Problem details.
In the material below, which lines hold the word "reta"? Pick each one out.

Records provided START

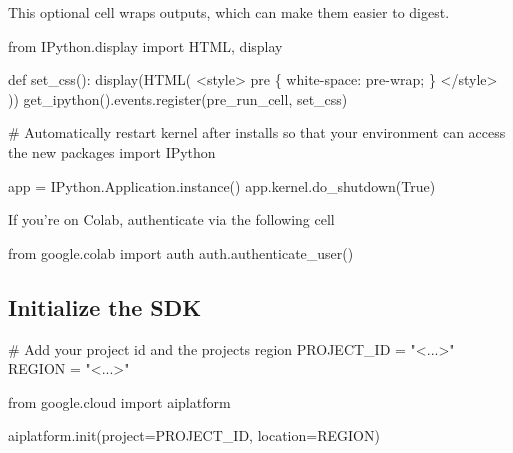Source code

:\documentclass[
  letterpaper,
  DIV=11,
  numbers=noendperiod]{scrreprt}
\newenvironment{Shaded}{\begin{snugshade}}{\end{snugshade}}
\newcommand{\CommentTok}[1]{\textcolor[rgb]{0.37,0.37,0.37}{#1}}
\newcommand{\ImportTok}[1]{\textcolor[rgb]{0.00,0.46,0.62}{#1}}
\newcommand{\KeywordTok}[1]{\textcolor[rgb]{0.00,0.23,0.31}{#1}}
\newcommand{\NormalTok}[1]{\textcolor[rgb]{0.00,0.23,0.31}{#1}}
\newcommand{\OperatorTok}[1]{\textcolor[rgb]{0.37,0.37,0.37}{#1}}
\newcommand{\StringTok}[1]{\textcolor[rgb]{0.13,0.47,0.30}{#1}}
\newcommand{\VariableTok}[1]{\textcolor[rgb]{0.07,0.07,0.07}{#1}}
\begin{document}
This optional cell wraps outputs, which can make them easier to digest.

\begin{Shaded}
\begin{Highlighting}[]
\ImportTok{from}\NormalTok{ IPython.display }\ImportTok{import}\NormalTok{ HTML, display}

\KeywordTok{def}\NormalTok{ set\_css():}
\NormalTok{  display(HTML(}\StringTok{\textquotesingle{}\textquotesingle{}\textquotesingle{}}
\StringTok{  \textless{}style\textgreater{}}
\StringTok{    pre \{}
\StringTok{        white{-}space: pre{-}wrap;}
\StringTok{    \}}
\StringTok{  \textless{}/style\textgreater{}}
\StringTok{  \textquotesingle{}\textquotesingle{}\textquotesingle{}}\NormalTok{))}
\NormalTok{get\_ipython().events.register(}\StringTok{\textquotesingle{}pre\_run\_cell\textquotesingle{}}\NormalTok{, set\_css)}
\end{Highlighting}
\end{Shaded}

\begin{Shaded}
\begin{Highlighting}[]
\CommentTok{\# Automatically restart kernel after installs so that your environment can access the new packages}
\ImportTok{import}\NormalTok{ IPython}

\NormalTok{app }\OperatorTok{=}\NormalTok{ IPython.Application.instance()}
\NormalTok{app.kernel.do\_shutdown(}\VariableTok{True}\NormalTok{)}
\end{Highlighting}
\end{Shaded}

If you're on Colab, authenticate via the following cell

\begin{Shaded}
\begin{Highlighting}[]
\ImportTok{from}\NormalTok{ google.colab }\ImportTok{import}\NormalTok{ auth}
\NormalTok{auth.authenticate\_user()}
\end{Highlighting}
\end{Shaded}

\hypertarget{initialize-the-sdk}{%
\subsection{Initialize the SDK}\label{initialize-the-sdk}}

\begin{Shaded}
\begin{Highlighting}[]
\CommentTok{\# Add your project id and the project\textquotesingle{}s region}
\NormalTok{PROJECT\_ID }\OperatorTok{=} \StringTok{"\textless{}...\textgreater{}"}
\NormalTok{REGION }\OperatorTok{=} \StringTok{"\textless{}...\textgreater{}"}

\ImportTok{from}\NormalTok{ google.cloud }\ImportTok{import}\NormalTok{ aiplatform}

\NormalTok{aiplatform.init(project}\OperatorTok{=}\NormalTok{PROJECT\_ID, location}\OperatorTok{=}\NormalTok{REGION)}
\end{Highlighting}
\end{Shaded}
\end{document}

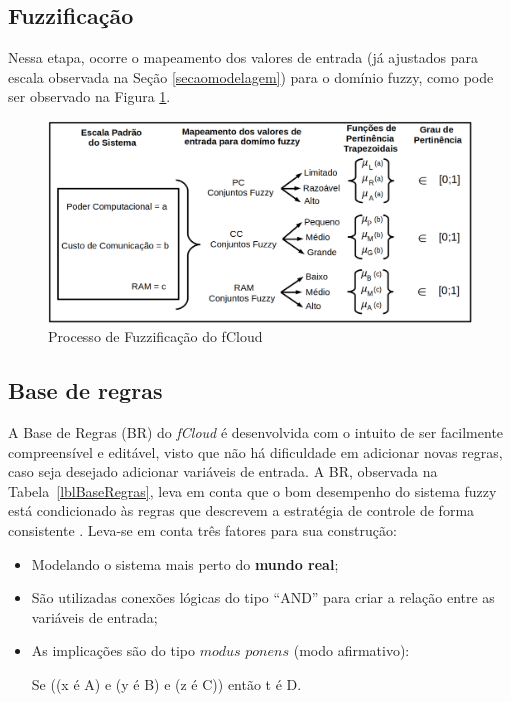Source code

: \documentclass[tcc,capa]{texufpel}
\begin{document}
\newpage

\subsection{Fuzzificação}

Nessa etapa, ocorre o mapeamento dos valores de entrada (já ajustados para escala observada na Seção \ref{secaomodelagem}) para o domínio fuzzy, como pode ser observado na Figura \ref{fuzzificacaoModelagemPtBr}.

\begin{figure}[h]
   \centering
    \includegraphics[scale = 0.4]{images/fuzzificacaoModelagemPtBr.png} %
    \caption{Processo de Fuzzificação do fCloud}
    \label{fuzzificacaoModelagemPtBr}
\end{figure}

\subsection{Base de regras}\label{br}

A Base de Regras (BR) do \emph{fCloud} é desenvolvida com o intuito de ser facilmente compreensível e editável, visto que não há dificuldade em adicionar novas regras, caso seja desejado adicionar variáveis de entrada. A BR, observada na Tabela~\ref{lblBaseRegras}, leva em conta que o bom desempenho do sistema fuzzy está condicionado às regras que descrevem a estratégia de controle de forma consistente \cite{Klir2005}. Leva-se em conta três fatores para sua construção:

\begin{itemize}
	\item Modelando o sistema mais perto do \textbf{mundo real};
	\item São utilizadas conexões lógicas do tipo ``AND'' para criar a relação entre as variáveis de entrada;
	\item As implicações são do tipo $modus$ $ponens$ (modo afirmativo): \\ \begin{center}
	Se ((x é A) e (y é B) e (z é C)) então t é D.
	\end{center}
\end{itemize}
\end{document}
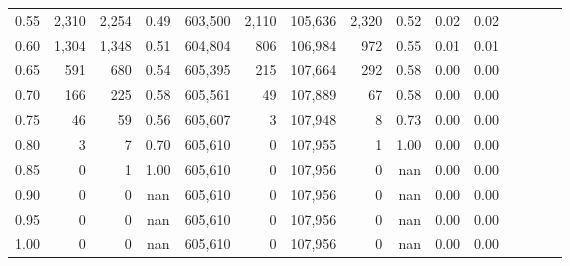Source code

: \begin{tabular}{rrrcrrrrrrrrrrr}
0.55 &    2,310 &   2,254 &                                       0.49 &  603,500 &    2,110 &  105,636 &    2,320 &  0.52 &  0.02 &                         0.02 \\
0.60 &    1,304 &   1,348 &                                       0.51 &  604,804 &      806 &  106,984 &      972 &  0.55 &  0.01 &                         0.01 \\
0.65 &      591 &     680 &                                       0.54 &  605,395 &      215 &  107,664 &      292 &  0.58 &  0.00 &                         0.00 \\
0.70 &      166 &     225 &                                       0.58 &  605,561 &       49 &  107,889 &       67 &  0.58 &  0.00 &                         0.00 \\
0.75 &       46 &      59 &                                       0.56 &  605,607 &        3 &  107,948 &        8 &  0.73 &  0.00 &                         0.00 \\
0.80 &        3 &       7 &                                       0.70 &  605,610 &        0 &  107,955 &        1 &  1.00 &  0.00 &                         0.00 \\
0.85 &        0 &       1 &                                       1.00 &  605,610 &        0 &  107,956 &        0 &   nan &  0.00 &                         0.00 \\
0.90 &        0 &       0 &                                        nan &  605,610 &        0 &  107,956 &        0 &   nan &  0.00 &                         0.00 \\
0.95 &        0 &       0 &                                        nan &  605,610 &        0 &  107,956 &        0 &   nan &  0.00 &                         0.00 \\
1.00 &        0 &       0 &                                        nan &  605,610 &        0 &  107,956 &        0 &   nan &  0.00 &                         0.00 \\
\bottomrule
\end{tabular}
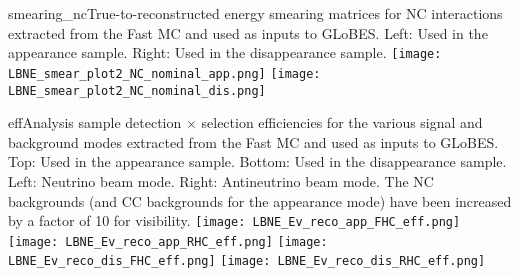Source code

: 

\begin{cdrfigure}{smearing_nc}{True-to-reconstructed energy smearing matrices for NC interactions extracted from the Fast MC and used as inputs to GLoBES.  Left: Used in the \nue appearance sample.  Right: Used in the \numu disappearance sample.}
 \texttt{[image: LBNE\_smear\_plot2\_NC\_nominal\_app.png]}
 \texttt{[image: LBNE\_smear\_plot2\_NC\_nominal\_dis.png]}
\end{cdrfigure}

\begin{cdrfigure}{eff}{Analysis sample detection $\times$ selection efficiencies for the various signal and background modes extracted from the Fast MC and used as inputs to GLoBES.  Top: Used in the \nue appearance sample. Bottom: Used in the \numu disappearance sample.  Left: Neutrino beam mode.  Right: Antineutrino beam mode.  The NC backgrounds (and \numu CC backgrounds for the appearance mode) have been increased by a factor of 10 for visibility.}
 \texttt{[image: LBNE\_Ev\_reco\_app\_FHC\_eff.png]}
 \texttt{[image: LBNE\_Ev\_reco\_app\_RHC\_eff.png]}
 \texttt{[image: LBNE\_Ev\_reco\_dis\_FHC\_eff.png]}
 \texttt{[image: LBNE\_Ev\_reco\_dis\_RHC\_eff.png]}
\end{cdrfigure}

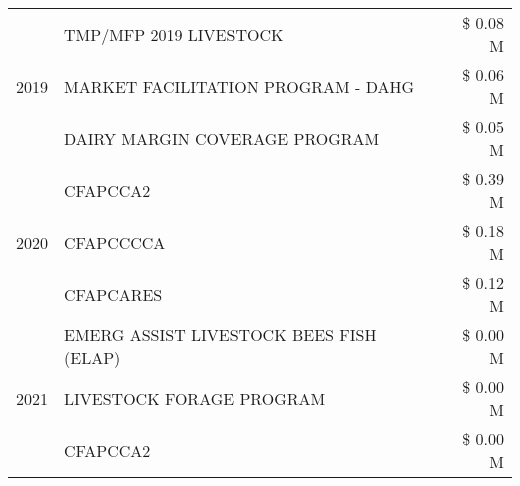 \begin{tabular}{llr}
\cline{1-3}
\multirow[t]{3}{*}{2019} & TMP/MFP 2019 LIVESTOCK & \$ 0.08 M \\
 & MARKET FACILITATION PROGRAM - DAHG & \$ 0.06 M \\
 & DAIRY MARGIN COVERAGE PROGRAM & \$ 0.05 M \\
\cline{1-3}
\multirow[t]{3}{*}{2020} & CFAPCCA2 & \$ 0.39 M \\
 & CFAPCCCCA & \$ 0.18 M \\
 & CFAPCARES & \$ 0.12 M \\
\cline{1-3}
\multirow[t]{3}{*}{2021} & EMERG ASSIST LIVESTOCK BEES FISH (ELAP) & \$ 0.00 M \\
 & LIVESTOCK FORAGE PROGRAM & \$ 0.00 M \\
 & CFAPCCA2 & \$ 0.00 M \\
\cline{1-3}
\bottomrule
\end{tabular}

Records provided END
Records provided START

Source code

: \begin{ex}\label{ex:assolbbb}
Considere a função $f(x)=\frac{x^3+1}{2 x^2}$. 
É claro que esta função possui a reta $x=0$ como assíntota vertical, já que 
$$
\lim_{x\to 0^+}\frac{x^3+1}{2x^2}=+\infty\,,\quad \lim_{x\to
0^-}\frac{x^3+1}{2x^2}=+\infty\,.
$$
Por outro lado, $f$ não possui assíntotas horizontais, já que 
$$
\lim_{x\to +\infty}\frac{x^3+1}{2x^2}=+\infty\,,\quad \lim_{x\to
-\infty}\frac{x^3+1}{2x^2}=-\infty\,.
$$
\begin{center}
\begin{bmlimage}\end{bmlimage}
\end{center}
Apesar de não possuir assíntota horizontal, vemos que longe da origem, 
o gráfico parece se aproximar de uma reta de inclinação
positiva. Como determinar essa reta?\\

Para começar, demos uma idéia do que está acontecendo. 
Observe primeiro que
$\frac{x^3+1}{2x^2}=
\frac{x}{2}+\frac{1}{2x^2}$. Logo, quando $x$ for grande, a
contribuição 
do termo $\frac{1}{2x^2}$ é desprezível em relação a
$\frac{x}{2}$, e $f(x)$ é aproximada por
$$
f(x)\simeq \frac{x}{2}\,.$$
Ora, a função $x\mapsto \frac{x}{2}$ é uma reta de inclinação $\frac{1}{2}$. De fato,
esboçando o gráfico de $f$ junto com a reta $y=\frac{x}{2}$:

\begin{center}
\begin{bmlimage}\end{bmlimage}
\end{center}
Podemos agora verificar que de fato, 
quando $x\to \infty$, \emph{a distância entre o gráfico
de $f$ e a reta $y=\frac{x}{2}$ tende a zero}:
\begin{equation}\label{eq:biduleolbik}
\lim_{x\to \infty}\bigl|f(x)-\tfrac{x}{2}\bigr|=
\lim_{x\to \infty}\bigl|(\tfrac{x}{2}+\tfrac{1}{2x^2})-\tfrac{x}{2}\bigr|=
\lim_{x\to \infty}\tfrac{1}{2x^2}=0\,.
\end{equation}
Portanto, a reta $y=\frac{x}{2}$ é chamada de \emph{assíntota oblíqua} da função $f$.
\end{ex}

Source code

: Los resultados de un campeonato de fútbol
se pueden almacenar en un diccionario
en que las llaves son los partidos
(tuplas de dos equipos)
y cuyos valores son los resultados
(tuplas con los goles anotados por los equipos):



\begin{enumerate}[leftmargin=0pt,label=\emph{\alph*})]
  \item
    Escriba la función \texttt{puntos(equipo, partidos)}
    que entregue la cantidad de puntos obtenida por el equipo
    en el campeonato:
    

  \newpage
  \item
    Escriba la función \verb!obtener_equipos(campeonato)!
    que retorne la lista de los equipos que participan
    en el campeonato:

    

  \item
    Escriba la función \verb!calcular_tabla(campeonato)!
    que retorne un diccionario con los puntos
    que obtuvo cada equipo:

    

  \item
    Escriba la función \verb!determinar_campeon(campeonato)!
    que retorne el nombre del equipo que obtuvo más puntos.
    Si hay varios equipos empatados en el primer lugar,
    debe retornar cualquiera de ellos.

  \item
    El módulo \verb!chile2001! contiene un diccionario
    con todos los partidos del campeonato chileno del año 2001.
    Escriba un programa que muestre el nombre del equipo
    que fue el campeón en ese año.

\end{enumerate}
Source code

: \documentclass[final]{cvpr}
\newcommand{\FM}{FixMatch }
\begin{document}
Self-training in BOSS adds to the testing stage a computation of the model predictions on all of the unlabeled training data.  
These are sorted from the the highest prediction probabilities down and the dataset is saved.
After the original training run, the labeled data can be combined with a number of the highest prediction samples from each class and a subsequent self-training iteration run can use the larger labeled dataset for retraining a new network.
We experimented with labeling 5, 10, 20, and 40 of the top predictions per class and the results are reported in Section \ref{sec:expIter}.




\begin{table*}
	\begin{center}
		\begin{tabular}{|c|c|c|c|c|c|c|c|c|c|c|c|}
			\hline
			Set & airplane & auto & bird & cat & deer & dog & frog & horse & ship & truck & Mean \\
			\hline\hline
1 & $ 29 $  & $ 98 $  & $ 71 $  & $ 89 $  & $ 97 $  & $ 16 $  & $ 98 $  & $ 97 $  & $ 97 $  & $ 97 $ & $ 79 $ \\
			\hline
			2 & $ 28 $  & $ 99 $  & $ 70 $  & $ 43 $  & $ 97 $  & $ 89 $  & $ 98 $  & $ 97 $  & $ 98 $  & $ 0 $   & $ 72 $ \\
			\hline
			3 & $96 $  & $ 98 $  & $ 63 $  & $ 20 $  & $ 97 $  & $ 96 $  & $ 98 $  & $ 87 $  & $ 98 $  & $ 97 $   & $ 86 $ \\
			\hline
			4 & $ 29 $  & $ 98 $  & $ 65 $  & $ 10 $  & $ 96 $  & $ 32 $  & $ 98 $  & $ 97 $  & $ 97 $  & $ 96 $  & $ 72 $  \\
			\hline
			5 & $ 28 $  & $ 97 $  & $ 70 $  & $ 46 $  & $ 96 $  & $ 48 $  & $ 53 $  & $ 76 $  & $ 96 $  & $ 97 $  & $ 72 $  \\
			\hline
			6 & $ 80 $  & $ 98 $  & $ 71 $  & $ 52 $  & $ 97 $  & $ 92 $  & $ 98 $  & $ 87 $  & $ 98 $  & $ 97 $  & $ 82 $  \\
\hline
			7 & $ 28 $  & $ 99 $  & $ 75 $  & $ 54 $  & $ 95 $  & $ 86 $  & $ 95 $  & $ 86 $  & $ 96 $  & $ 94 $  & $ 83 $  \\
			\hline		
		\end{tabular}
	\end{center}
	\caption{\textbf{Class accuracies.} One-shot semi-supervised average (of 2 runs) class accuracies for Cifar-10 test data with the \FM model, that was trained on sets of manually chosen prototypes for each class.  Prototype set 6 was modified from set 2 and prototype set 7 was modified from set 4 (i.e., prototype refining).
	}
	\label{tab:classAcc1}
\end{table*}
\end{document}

Records provided END

Reply.
É claro que esta função possui a reta $x=0$ como assíntota vertical, já que 
o gráfico parece se aproximar de uma reta de inclinação
positiva. Como determinar essa reta?\\
Ora, a função $x\mapsto \frac{x}{2}$ é uma reta de inclinação $\frac{1}{2}$. De fato,
esboçando o gráfico de $f$ junto com a reta $y=\frac{x}{2}$:
de $f$ e a reta $y=\frac{x}{2}$ tende a zero}:
Portanto, a reta $y=\frac{x}{2}$ é chamada de \emph{assíntota oblíqua} da função $f$.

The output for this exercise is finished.